### Your task
Go through the data below and repeat it exactly, skipping each picture.

[Dataset extract Boundary: Start]

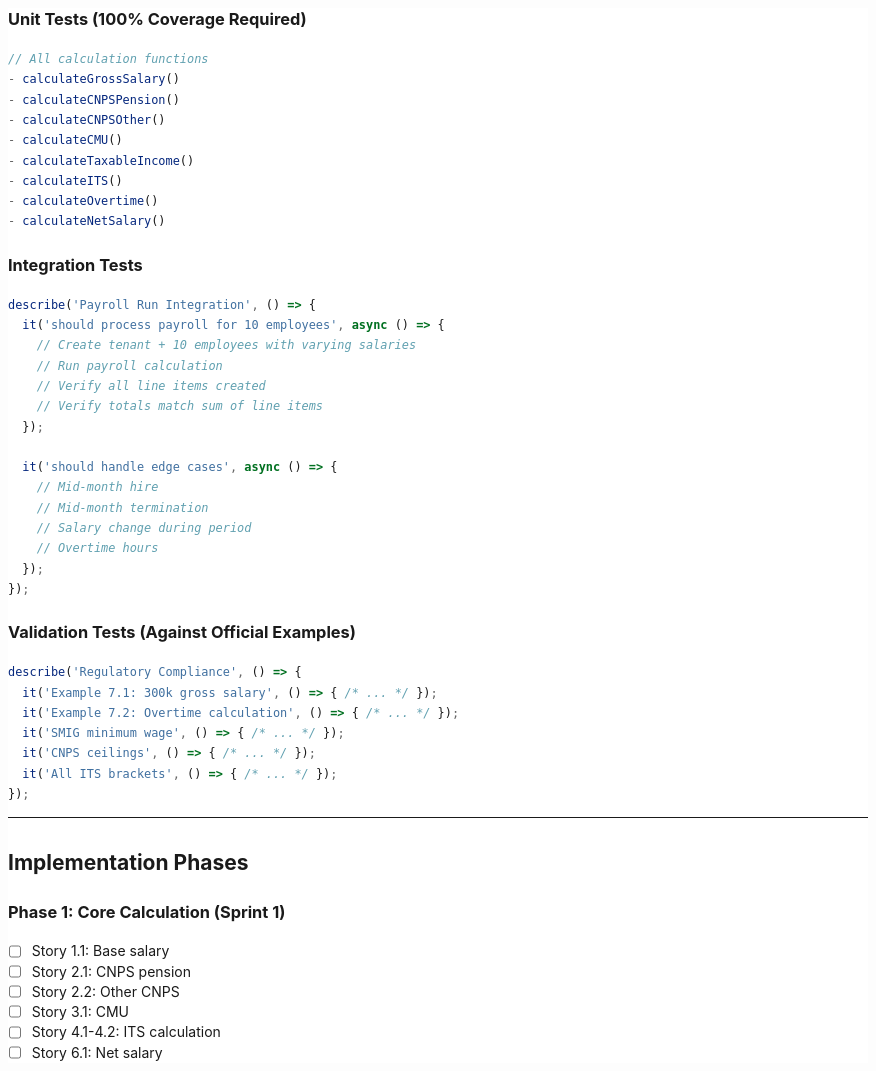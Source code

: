 ### Unit Tests (100% Coverage Required)

```typescript
// All calculation functions
- calculateGrossSalary()
- calculateCNPSPension()
- calculateCNPSOther()
- calculateCMU()
- calculateTaxableIncome()
- calculateITS()
- calculateOvertime()
- calculateNetSalary()
```

### Integration Tests

```typescript
describe('Payroll Run Integration', () => {
  it('should process payroll for 10 employees', async () => {
    // Create tenant + 10 employees with varying salaries
    // Run payroll calculation
    // Verify all line items created
    // Verify totals match sum of line items
  });

  it('should handle edge cases', async () => {
    // Mid-month hire
    // Mid-month termination
    // Salary change during period
    // Overtime hours
  });
});
```

### Validation Tests (Against Official Examples)

```typescript
describe('Regulatory Compliance', () => {
  it('Example 7.1: 300k gross salary', () => { /* ... */ });
  it('Example 7.2: Overtime calculation', () => { /* ... */ });
  it('SMIG minimum wage', () => { /* ... */ });
  it('CNPS ceilings', () => { /* ... */ });
  it('All ITS brackets', () => { /* ... */ });
});
```

---

## Implementation Phases

### Phase 1: Core Calculation (Sprint 1)
- [ ] Story 1.1: Base salary
- [ ] Story 2.1: CNPS pension
- [ ] Story 2.2: Other CNPS
- [ ] Story 3.1: CMU
- [ ] Story 4.1-4.2: ITS calculation
- [ ] Story 6.1: Net salary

[Dataset extract Boundary: End]

### Written response
Source code

: ### Unit Tests (100% Coverage Required)

```typescript
// All calculation functions
- calculateGrossSalary()
- calculateCNPSPension()
- calculateCNPSOther()
- calculateCMU()
- calculateTaxableIncome()
- calculateITS()
- calculateOvertime()
- calculateNetSalary()
```

### Integration Tests

```typescript
describe('Payroll Run Integration', () => {
  it('should process payroll for 10 employees', async () => {
    // Create tenant + 10 employees with varying salaries
    // Run payroll calculation
    // Verify all line items created
    // Verify totals match sum of line items
  });

  it('should handle edge cases', async () => {
    // Mid-month hire
    // Mid-month termination
    // Salary change during period
    // Overtime hours
  });
});
```

### Validation Tests (Against Official Examples)

```typescript
describe('Regulatory Compliance', () => {
  it('Example 7.1: 300k gross salary', () => { /* ... */ });
  it('Example 7.2: Overtime calculation', () => { /* ... */ });
  it('SMIG minimum wage', () => { /* ... */ });
  it('CNPS ceilings', () => { /* ... */ });
  it('All ITS brackets', () => { /* ... */ });
});
```

---

## Implementation Phases

### Phase 1: Core Calculation (Sprint 1)
- [ ] Story 1.1: Base salary
- [ ] Story 2.1: CNPS pension
- [ ] Story 2.2: Other CNPS
- [ ] Story 3.1: CMU
- [ ] Story 4.1-4.2: ITS calculation
- [ ] Story 6.1: Net salary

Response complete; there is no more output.